For Ann Sackrider’s son, Hudson, it was really tough. “Even when he was in third grade, he had a hard time grasping how letters form words,” says Sackrider, who is based in Brooklyn, NY. “It was sad to see him wrestling with it.” So she gave him constant exposure: telling stories, keeping and reading books in every room, and talking about characters. In other words, she made reading something to look forward to instead of dread. You can, too!
1. Make it a game.
Cuddling over a book shows kids you’re their biggest fan. But it’s hard not to step in quickly when they struggle. What to do instead? Talk to them about the story to help them work it out, says Richard Gentry, Ph.D., author of Raising Confident Readers. Discuss the pictures, hunt for words they know, or ask them if the story reminds them of an event that’s happened to them (here are more great questions to ask during stories). Also help your child pinpoint where things have gone wrong — and see if they can spot the little words inside the larger ones (“at” inside “hat”). The BOB Books are great for that!
2. Go to the dog(s).
Sounds crazy, but reading to animals can help boost a child’s skills. How so? Because animals are nonjudgmental — they can’t criticize and they can’t correct — so kids feel safe reading aloud to them. If you don’t have a dog, see if your local library or animal shelter offers a program where kids can read to cats and dogs. “Kids learn best by teaching someone else,” says Michele Borba, Ed.D., author of The Big Book of Parenting Solutions. “So whether they read to the puppy, the guinea pig, or Grandma over Skype, the unconditional positive feedback they receive will make them feel better about themselves.” (Same goes for baby siblings!)
3. Get crafty.
Add a few books you make together to the reading rotation, suggests Gentry. Your child's DIY book can be about trucks, pets, or any other interest. Start with a few words on a page (“My cat is in the basket”), a favorite photo on each page, and a simple title (like My Animal Book). You can get started with the Create Your Own 3 Bitty Books set.
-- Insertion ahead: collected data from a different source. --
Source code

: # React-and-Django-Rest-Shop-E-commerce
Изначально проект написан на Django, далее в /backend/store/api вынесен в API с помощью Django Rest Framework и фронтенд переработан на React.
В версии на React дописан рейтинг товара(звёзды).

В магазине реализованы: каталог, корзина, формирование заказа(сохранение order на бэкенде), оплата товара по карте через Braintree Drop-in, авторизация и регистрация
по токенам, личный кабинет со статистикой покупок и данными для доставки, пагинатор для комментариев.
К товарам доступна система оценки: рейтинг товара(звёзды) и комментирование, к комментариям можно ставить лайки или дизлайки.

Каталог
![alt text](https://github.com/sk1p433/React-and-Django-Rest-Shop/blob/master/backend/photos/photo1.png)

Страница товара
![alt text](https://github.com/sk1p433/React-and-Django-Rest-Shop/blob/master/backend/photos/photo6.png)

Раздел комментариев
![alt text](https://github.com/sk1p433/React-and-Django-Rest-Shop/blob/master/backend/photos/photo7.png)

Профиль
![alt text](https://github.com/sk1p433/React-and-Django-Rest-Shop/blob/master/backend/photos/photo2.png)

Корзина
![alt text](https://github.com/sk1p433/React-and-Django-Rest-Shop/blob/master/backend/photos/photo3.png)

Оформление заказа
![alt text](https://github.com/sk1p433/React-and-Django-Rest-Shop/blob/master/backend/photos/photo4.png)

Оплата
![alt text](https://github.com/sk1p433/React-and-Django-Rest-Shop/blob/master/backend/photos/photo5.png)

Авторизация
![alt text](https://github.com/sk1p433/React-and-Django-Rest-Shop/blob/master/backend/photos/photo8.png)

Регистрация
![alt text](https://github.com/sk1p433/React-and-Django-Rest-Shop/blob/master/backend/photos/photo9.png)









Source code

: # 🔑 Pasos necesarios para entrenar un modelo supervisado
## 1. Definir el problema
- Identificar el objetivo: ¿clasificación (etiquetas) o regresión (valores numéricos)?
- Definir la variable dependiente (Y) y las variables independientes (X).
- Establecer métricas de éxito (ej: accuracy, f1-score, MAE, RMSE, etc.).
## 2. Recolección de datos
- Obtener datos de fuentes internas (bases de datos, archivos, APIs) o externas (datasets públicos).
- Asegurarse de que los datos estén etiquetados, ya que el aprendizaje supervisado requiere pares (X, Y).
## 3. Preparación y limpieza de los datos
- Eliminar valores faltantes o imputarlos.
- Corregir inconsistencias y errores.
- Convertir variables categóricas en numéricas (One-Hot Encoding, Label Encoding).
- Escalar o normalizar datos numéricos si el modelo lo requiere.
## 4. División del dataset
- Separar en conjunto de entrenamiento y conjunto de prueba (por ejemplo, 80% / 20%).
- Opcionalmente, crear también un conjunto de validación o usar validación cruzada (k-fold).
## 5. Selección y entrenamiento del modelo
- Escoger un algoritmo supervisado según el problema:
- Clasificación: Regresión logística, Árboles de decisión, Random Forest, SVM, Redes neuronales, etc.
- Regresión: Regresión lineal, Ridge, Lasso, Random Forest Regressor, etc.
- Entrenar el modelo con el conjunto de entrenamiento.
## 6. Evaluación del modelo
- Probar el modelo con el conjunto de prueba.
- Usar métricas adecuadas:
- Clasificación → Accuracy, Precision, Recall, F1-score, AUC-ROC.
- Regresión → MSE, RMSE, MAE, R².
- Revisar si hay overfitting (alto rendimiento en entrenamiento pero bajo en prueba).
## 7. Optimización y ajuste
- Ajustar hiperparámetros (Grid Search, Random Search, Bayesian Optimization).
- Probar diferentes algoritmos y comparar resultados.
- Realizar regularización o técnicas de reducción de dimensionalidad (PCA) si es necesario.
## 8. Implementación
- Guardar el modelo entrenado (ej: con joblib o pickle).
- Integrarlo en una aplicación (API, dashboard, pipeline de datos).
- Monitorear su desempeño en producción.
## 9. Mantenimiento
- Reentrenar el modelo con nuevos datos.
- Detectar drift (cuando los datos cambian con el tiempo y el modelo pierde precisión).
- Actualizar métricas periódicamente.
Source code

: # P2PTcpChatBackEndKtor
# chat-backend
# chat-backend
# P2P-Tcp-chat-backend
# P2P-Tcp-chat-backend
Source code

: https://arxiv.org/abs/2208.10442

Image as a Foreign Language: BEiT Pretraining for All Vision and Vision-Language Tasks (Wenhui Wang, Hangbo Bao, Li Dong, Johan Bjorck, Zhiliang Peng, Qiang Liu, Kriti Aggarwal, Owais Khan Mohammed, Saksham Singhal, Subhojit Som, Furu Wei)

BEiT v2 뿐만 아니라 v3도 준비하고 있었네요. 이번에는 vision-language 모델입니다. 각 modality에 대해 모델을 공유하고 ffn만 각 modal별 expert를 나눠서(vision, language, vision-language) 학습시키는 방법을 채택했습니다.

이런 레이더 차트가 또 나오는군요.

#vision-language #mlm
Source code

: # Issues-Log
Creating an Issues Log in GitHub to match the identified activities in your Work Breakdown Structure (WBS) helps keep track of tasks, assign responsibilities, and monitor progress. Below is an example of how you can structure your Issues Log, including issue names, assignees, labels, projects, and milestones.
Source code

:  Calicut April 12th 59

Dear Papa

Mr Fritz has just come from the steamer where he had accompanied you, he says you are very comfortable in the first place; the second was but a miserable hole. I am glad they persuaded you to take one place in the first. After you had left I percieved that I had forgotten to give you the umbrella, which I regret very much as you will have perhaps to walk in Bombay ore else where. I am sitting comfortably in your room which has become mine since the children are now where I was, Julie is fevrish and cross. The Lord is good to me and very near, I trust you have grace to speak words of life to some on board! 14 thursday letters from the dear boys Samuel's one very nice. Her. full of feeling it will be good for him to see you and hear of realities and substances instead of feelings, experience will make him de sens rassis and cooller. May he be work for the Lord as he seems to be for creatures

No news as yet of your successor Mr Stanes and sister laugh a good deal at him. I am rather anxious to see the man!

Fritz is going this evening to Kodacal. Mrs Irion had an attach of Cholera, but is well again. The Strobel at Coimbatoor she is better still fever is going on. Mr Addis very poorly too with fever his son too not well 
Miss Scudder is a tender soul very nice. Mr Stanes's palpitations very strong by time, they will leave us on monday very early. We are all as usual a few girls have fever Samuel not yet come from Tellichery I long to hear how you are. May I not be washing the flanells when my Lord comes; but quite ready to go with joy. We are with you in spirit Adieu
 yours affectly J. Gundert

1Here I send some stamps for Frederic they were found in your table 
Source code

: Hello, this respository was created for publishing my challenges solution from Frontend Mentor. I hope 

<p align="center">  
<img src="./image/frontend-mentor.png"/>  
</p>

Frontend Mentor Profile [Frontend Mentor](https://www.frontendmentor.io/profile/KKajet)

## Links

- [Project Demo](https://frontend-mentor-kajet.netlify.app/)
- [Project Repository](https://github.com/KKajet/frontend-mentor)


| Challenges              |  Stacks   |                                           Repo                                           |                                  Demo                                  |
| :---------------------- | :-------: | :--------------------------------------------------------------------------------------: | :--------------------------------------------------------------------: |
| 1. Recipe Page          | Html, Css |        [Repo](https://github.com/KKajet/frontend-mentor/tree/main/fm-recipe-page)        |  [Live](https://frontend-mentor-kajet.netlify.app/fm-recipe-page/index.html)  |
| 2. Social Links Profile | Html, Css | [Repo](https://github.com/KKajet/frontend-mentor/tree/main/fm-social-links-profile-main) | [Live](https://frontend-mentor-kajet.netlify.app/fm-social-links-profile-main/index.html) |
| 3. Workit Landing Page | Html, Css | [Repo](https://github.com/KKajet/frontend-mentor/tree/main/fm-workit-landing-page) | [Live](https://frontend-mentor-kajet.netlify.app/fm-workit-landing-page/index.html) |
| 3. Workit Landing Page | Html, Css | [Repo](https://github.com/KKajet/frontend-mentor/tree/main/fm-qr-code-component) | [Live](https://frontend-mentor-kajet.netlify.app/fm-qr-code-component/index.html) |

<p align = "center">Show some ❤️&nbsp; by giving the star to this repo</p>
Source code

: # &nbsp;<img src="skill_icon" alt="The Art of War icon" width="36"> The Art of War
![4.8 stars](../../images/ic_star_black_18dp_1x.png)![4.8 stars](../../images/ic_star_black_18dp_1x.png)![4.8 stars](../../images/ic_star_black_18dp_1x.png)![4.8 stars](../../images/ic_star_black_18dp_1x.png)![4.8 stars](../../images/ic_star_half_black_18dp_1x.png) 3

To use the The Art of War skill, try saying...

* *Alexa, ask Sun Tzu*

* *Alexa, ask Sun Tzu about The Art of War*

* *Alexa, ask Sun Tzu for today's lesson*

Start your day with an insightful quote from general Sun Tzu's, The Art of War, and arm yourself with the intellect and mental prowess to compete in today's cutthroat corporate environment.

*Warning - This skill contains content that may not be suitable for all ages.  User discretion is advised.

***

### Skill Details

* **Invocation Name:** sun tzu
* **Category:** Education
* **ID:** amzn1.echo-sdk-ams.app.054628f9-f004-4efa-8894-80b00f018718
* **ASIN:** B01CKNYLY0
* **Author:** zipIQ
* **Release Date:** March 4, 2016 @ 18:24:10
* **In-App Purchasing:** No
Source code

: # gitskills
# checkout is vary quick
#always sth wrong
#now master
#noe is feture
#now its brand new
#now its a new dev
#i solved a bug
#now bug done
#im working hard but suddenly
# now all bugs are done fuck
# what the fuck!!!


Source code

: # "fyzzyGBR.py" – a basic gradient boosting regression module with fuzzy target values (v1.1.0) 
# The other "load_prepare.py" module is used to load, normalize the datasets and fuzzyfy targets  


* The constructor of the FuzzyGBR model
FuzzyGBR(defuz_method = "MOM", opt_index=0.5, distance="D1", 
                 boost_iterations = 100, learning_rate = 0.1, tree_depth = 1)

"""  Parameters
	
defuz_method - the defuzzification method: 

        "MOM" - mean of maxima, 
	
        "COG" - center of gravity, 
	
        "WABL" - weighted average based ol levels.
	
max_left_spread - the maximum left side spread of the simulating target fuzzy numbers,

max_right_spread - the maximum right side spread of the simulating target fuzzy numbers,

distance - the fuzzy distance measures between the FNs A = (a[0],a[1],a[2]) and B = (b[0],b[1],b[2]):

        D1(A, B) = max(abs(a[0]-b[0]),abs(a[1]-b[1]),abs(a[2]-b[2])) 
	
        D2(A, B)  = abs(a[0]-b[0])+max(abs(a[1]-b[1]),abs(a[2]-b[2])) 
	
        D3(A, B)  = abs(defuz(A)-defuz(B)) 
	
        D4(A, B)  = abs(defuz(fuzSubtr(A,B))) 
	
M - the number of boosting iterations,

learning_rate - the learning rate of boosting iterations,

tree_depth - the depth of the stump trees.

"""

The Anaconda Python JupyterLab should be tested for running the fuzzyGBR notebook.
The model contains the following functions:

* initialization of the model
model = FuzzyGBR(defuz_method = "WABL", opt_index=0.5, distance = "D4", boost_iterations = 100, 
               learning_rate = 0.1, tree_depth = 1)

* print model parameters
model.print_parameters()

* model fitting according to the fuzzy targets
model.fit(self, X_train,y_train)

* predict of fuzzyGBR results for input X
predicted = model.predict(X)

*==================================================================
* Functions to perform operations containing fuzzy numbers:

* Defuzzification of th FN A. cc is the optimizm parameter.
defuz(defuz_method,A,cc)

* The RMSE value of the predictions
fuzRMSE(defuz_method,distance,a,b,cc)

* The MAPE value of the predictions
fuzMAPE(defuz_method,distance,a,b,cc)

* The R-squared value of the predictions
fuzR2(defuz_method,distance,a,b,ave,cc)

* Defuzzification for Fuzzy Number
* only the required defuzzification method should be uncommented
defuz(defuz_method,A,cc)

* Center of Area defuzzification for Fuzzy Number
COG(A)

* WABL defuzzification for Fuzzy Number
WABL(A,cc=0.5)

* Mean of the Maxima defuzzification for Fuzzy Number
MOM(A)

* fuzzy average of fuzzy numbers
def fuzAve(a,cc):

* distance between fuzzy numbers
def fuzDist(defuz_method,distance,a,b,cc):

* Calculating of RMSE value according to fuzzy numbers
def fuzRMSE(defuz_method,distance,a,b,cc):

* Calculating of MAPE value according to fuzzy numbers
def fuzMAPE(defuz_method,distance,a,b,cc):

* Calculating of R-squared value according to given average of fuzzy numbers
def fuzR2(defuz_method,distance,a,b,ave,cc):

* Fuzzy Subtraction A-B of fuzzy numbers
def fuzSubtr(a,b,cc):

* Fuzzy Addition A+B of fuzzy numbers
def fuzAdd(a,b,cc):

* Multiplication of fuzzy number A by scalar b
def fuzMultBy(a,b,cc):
How does homemade hone fluency? Reading about the familiar is fun, says Gentry. Plus, repetition builds up the brain’s reading circuitry. “Every time you point to a word in the story, it reinforces the connection between symbols on the page and the sound and meaning of the word.” For instance, once your child recognizes the word bunny, and you show her that the b makes a buh sound, look for other words that begin the same way with the same sound to help build up her sight words. Even re-reading the same books can be helpful — here's why.
4. Shorten sessions.
New readers can easily get overwhelmed. To figure out how long your child can last, compare his attention span when he does similar activities, like coloring, says Borba. Once you’ve got a clue, use a timer to gradually lengthen the session so that your child is reading for longer and longer stretches. “It’s like gently stretching a rubber band without snapping it,”she adds. “If your child knows he only has 15 minutes to read, he’ll be more focused and engaged — and the spurts will be more productive.” For newly independent readers, the Branches books bridge the gap between picture books and chapter books, with engaging illustrations that keep kids focused as they read. (Here's a full list expert-approved books for beginners!)
5. Look past books.
No need to limit reading adventures to books — trips to the grocery store can be great teaching experiences, says Borba. Your kiddo can create a shopping list and find those items at the store. Little sports fans can use trading cards to discover more about favorite players. “And don’t overlook the obvious, like word games on the back of the cereal box. Kids won’t even realize that they’re learning while they eat,” says Borba.